Я поняла, что моя история болезни переместилась к правой стороне кровати. Несколько росчерков карандашом – и она вернулась к врачу.
– Хм… Неплохо изложено, Лорис. Не будь вы таким упрямцем, я бы охотно взял вас к себе после интернатуры. Но вы все же кое-что упустили.
– Что?
Молодой интерн явно не желал больше сотрясать воздух понапрасну, и я могла его понять. Этот врач и меня начинал бесить.
– На первой странице, – пояснил врач. – Можно кое-что добавить.

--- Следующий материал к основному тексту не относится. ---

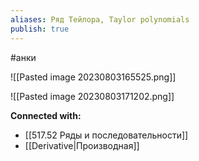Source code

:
 ```yaml
---
aliases: Ряд Тейлора, Taylor polynomials
publish: true
---
```

#анки


![[Pasted image 20230803165525.png]]


![[Pasted image 20230803171202.png]]









**Connected with:**
- [[517.52 Ряды и последовательности]]
- [[Derivative|Производная]]

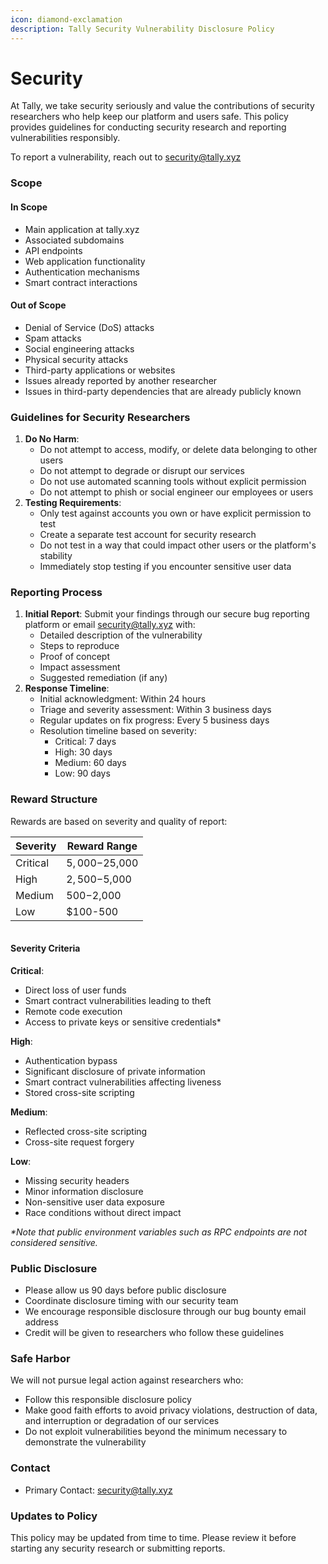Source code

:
 ```yaml
---
icon: diamond-exclamation
description: Tally Security Vulnerability Disclosure Policy
---
```


# Security

At Tally, we take security seriously and value the contributions of security researchers who help keep our platform and users safe. This policy provides guidelines for conducting security research and reporting vulnerabilities responsibly.

To report a vulnerability, reach out to security@tally.xyz

### Scope

#### In Scope

* Main application at tally.xyz
* Associated subdomains
* API endpoints
* Web application functionality
* Authentication mechanisms
* Smart contract interactions

#### Out of Scope

* Denial of Service (DoS) attacks
* Spam attacks
* Social engineering attacks
* Physical security attacks
* Third-party applications or websites
* Issues already reported by another researcher
* Issues in third-party dependencies that are already publicly known

### Guidelines for Security Researchers

1. **Do No Harm**:
   * Do not attempt to access, modify, or delete data belonging to other users
   * Do not attempt to degrade or disrupt our services
   * Do not use automated scanning tools without explicit permission
   * Do not attempt to phish or social engineer our employees or users
2. **Testing Requirements**:
   * Only test against accounts you own or have explicit permission to test
   * Create a separate test account for security research
   * Do not test in a way that could impact other users or the platform's stability
   * Immediately stop testing if you encounter sensitive user data

### Reporting Process

1. **Initial Report**: Submit your findings through our secure bug reporting platform or email [security@tally.xyz](mailto:security@tally.xyz) with:
   * Detailed description of the vulnerability
   * Steps to reproduce
   * Proof of concept
   * Impact assessment
   * Suggested remediation (if any)
2. **Response Timeline**:
   * Initial acknowledgment: Within 24 hours
   * Triage and severity assessment: Within 3 business days
   * Regular updates on fix progress: Every 5 business days
   * Resolution timeline based on severity:
     * Critical: 7 days
     * High: 30 days
     * Medium: 60 days
     * Low: 90 days

### Reward Structure

Rewards are based on severity and quality of report:



| Severity | Reward Range   |
| -------- | -------------- |
| Critical | $5,000-$25,000 |
| High     | $2,500-$5,000  |
| Medium   | $500-$2,000    |
| Low      | $100-500       |

```
```

#### Severity Criteria

**Critical**:

* Direct loss of user funds
* Smart contract vulnerabilities leading to theft
* Remote code execution
* Access to private keys or sensitive credentials\*

**High**:

* Authentication bypass
* Significant disclosure of private information
* Smart contract vulnerabilities affecting liveness
* Stored cross-site scripting

**Medium**:

* Reflected cross-site scripting
* Cross-site request forgery

**Low**:

* Missing security headers
* Minor information disclosure
* Non-sensitive user data exposure
* Race conditions without direct impact

_\*Note that public environment variables such as RPC endpoints are not considered sensitive._

### Public Disclosure

* Please allow us 90 days before public disclosure
* Coordinate disclosure timing with our security team
* We encourage responsible disclosure through our bug bounty email address
* Credit will be given to researchers who follow these guidelines

### Safe Harbor

We will not pursue legal action against researchers who:

* Follow this responsible disclosure policy
* Make good faith efforts to avoid privacy violations, destruction of data, and interruption or degradation of our services
* Do not exploit vulnerabilities beyond the minimum necessary to demonstrate the vulnerability

### Contact

* Primary Contact: [security@tally.xyz](mailto:security@tally.xyz)

### Updates to Policy

This policy may be updated from time to time. Please review it before starting any security research or submitting reports.
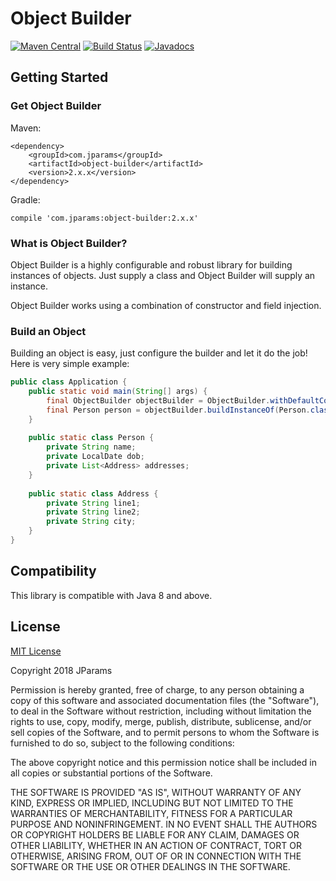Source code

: # Object Builder

[![Maven Central](https://maven-badges.herokuapp.com/maven-central/com.jparams/object-builder/badge.svg)](https://search.maven.org/search?q=g:com.jparams%20AND%20a:object-builder)
 [![Build Status](https://travis-ci.org/jparams/object-builder.svg?branch=master)](https://travis-ci.org/jparams/object-builder)
  [![Javadocs](http://www.javadoc.io/badge/com.jparams/object-builder.svg)](http://www.javadoc.io/doc/com.jparams/object-builder)
  
## Getting Started

### Get Object Builder

Maven:
```
<dependency>
    <groupId>com.jparams</groupId>
    <artifactId>object-builder</artifactId>
    <version>2.x.x</version>
</dependency>
```

Gradle:
```
compile 'com.jparams:object-builder:2.x.x'
```

### What is Object Builder?
Object Builder is a highly configurable and robust library for building instances of objects. Just supply a class and Object Builder will supply an 
instance.

Object Builder works using a combination of constructor and field injection.


### Build an Object
Building an object is easy, just configure the builder and let it do the job! Here is very simple example:

```java
public class Application {
    public static void main(String[] args) {
        final ObjectBuilder objectBuilder = ObjectBuilder.withDefaultConfiguration();
        final Person person = objectBuilder.buildInstanceOf(Person.class).get();
    }
    
    public static class Person {
        private String name;
        private LocalDate dob;
        private List<Address> addresses;
    }
    
    public static class Address {
        private String line1;
        private String line2;
        private String city;
    }
}
```

## Compatibility
This library is compatible with Java 8 and above.

## License
[MIT License](http://www.opensource.org/licenses/mit-license.php)

Copyright 2018 JParams

Permission is hereby granted, free of charge, to any person obtaining a copy of this software and associated documentation files (the "Software"), to deal in the Software without restriction, including without limitation the rights to use, copy, modify, merge, publish, distribute, sublicense, and/or sell copies of the Software, and to permit persons to whom the Software is furnished to do so, subject to the following conditions:

The above copyright notice and this permission notice shall be included in all copies or substantial portions of the Software.

THE SOFTWARE IS PROVIDED "AS IS", WITHOUT WARRANTY OF ANY KIND, EXPRESS OR IMPLIED, INCLUDING BUT NOT LIMITED TO THE WARRANTIES OF MERCHANTABILITY, FITNESS FOR A PARTICULAR PURPOSE AND NONINFRINGEMENT. IN NO EVENT SHALL THE AUTHORS OR COPYRIGHT HOLDERS BE LIABLE FOR ANY CLAIM, DAMAGES OR OTHER LIABILITY, WHETHER IN AN ACTION OF CONTRACT, TORT OR OTHERWISE, ARISING FROM, OUT OF OR IN CONNECTION WITH THE SOFTWARE OR THE USE OR OTHER DEALINGS IN THE SOFTWARE.
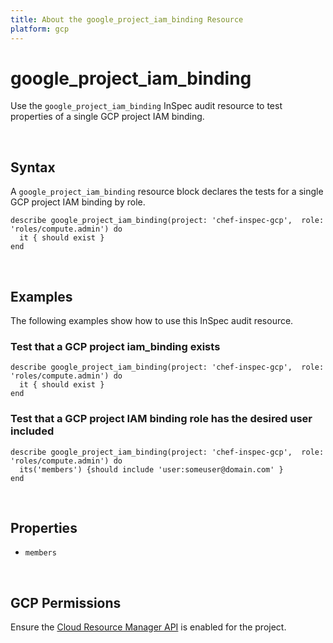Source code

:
 ```yaml
---
title: About the google_project_iam_binding Resource
platform: gcp
---
```


# google\_project\_iam\_binding

Use the `google_project_iam_binding` InSpec audit resource to test properties of a single GCP project IAM binding.

<br>

## Syntax

A `google_project_iam_binding` resource block declares the tests for a single GCP project IAM binding by role.

    describe google_project_iam_binding(project: 'chef-inspec-gcp',  role: 'roles/compute.admin') do
      it { should exist }
    end

<br>

## Examples

The following examples show how to use this InSpec audit resource.

### Test that a GCP project iam_binding exists

    describe google_project_iam_binding(project: 'chef-inspec-gcp',  role: 'roles/compute.admin') do
      it { should exist }
    end

### Test that a GCP project IAM binding role has the desired user included

    describe google_project_iam_binding(project: 'chef-inspec-gcp',  role: 'roles/compute.admin') do
      its('members') {should include 'user:someuser@domain.com' }
    end

<br>

## Properties

*  `members`

<br>


## GCP Permissions

Ensure the [Cloud Resource Manager API](https://console.cloud.google.com/apis/library/cloudresourcemanager.googleapis.com/) is enabled for the project.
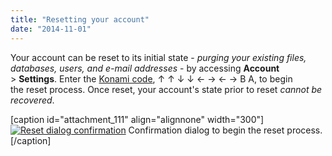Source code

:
 ```yaml
---
title: "Resetting your account"
date: "2014-11-01"
---
```


Your account can be reset to its initial state - _purging your existing files, databases, users, and e-mail addresses_ - by accessing **Account** > **Settings**. Enter the [Konami code](http://en.wikipedia.org/wiki/Konami_Code), ↑ ↑ ↓ ↓ ← → ← → B A, to begin the reset process. Once reset, your account's state prior to reset _cannot be recovered_.

\[caption id="attachment\_111" align="alignnone" width="300"\][![Reset dialog confirmation](https://kb.apnscp.com/wp-content/uploads/2014/11/reset-dialog-300x221.png)](https://kb.apnscp.com/wp-content/uploads/2014/11/reset-dialog.png) Confirmation dialog to begin the reset process.\[/caption\]
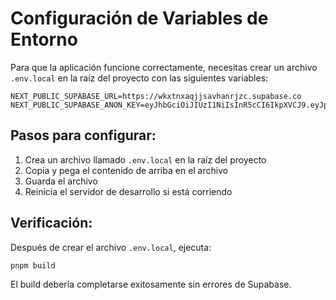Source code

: # Configuración de Variables de Entorno

Para que la aplicación funcione correctamente, necesitas crear un archivo `.env.local` en la raíz del proyecto con las siguientes variables:

```env
NEXT_PUBLIC_SUPABASE_URL=https://wkxtnxaqjjsavhanrjzc.supabase.co
NEXT_PUBLIC_SUPABASE_ANON_KEY=eyJhbGciOiJIUzI1NiIsInR5cCI6IkpXVCJ9.eyJpc3MiOiJzdXBhYmFzZSIsInJlZiI6IndreHRueGFxampzYXZoYW5yanpjIiwicm9sZSI6ImFub24iLCJpYXQiOjE3NTYwNjg3NjIsImV4cCI6MjA3MTY0NDc2Mn0.wbd4cupJhRgrgJYnFHtcxeWaMl5wIpNFNIxW8urAj6k
```

## Pasos para configurar:

1. Crea un archivo llamado `.env.local` en la raíz del proyecto
2. Copia y pega el contenido de arriba en el archivo
3. Guarda el archivo
4. Reinicia el servidor de desarrollo si está corriendo

## Verificación:

Después de crear el archivo `.env.local`, ejecuta:

```bash
pnpm build
```

El build debería completarse exitosamente sin errores de Supabase.
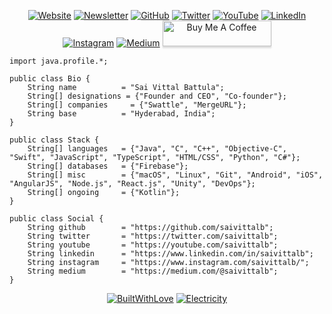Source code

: <p align="center">
  <a href="https://saivittalb.com"><img src="https://img.shields.io/badge/Website--_.svg?style=social&logo=website" alt="Website"></a>
  <a href="https://saivittalb.com#newsletter"><img src="https://img.shields.io/badge/Newsletter--_.svg?style=social&logo=website" alt="Newsletter"></a>
  <a href="https://github.com/saivittalb"><img src="https://img.shields.io/github/followers/saivittalb.svg?label=GitHub&style=social&logo=github" alt="GitHub"></a>
  <a href="https://twitter.com/saivittalb"><img src="https://img.shields.io/twitter/follow/saivittalb?label=Twitter&style=social&logo=twitter" alt="Twitter"></a>
  <a href="https://youtube.com/saivittalb"><img src="https://img.shields.io/badge/YouTube--_.svg?style=social&logo=youtube" alt="YouTube"></a>
  <a href="https://www.linkedin.com/in/saivittalb"><img src="https://img.shields.io/badge/LinkedIn--_.svg?style=social&logo=linkedin" alt="LinkedIn"></a>
  <a href="https://instagram.com/saivittalb"><img src="https://img.shields.io/badge/Instagram--_.svg?style=social&logo=instagram" alt="Instagram"></a>
  <a href="https://medium.com/@saivittalb"><img src="https://img.shields.io/badge/Medium--_.svg?style=social&logo=medium" alt="Medium"></a>
  <a href="https://www.buymeacoffee.com/saivittalb"><img src="https://www.buymeacoffee.com/assets/img/custom_images/orange_img.png" alt="Buy Me A Coffee" style="height: 41px !important;width: 174px !important;box-shadow: 0px 3px 2px 0px rgba(190, 190, 190, 0.5) !important;-webkit-box-shadow: 0px 3px 2px 0px rgba(190, 190, 190, 0.5) !important;" ></a>
</p>

```
import java.profile.*;

public class Bio {
    String name          = "Sai Vittal Battula";
    String[] designations = {"Founder and CEO", "Co-founder"};
    String[] companies     = {"Swattle", "MergeURL"};
    String base          = "Hyderabad, India";
}

public class Stack {
    String[] languages   = {"Java", "C", "C++", "Objective-C", "Swift", "JavaScript", "TypeScript", "HTML/CSS", "Python", "C#"};
    String[] databases   = {"Firebase"};
    String[] misc        = {"macOS", "Linux", "Git", "Android", "iOS", "AngularJS", "Node.js", "React.js", "Unity", "DevOps"};
    String[] ongoing     = {"Kotlin"};
}

public class Social {
    String github        = "https://github.com/saivittalb";
    String twitter       = "https://twitter.com/saivittalb";
    String youtube       = "https://youtube.com/saivittalb";
    String linkedin      = "https://www.linkedin.com/in/saivittalb";
    String instagram     = "https://www.instagram.com/saivittalb/";
    String medium        = "https://medium.com/@saivittalb";
}
```

<p align="center">
  <a href="https://github.com/saivittalb/" target="_blank"><img src="http://ForTheBadge.com/images/badges/built-with-love.svg" alt="BuiltWithLove"></a>
  <a href="http://forthebadge.com" target="_blank"><img src="http://ForTheBadge.com/images/badges/powered-by-electricity.svg" alt="Electricity"></a>
</p>

<!--
**saivittalb/saivittalb** is a ✨ _special_ ✨ repository because its `README.md` (this file) appears on your GitHub profile.

Here are some ideas to get you started:

- 🔭 I’m currently working on ...
- 🌱 I’m currently learning ...
- 👯 I’m looking to collaborate on ...
- 🤔 I’m looking for help with ...
- 💬 Ask me about ...
- 📫 How to reach me: ...
- 😄 Pronouns: ...
- ⚡ Fun fact: ...
-->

– Что именно? – спросил другой интерн.
– Лорис? – окликнул врач. – Можете ответить своему коллеге?
Я отчетливо представила стиснутые зубы и сжатые кулаки интерна, который, едва войдя в палату, встал на мою защиту. Но я терялась в догадках: что же такое они вписали на первую страницу моей истории болезни.
– Это означает, что мы официально заявляем о нашем решении отключить пациентку от аппаратуры и ждем только согласия родных, чтобы назначить дату.
8
Тибо
Сегодня я чувствовал себя неплохо. Даром что встал раньше обычного.
Помог коллеге с одним из ветряных проектов и заработал на этом бутылку грушевого сока. Прекрасный подарок, и я быстро с ним разделался, но у меня с самого пробуждения было хорошее настроение.
Ближе к обеду я понял, откуда оно взялось, и едва не рассмеялся.
Сегодня понедельник, а значит, вечером я должен везти мать в больницу. И впервые эта мысль вызвала у меня улыбку.
– Тибо, с чего это ты такой довольный?